··· The input
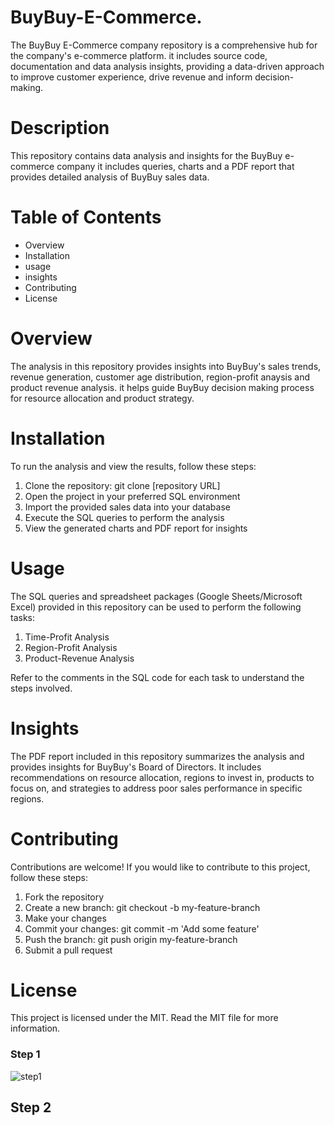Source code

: # BuyBuy-E-Commerce.
The BuyBuy E-Commerce company repository is a comprehensive hub for the company's  e-commerce platform. it includes source code, documentation and data analysis insights, providing a data-driven approach to improve customer experience, drive revenue and inform decision-making.
# Description
This repository contains data analysis and insights for the BuyBuy e-commerce company it includes queries, charts and a PDF report that provides detailed analysis of BuyBuy sales data.
# Table of Contents
 * Overview
 * Installation
 * usage
 * insights
 * Contributing
 * License
# Overview
The analysis in this repository provides insights into BuyBuy's sales trends, revenue generation, customer age distribution, region-profit anaysis and product revenue analysis. it helps guide BuyBuy decision making process for resource allocation and product strategy.

# Installation
To run the analysis and view the results, follow these steps:
  1. Clone the repository: git clone [repository URL]
  2. Open the project in your preferred SQL environment
  3. Import the provided sales data into your database
  4. Execute the SQL queries to perform the analysis
  5. View the generated charts and PDF report for insights

# Usage
The SQL queries and spreadsheet packages (Google Sheets/Microsoft Excel) provided in this repository can be used to perform the following tasks:
  1. Time-Profit Analysis
  2. Region-Profit Analysis
  3. Product-Revenue Analysis

Refer to the comments in the SQL code for each task to understand the steps involved.

# Insights

The PDF report included in this repository summarizes the analysis and provides insights for BuyBuy's Board of Directors. It includes recommendations on resource allocation, regions to invest in, products to focus on, and strategies to address poor sales performance in specific regions.

# Contributing

Contributions are welcome! If you would like to contribute to this project, follow these steps:
  1. Fork the repository
  2. Create a new branch: git checkout -b my-feature-branch
  3. Make your changes
  4. Commit your changes: git commit -m 'Add some feature'
  5. Push the branch: git push origin my-feature-branch
  6. Submit a pull request

#  License

This project is licensed under the MIT. Read the MIT file for more information.

### Step 1

![step1](https://github.com/taolas/BuyBuy-E-Commerce./assets/28709637/abeabae7-971f-4160-a965-51c652d5b785)

## Step 2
······
### What you should do
Would you copy every line of the entries that includes the word "feature"?

### Answer to the exercise
  2. Create a new branch: git checkout -b my-feature-branch
  4. Commit your changes: git commit -m 'Add some feature'
  5. Push the branch: git push origin my-feature-branch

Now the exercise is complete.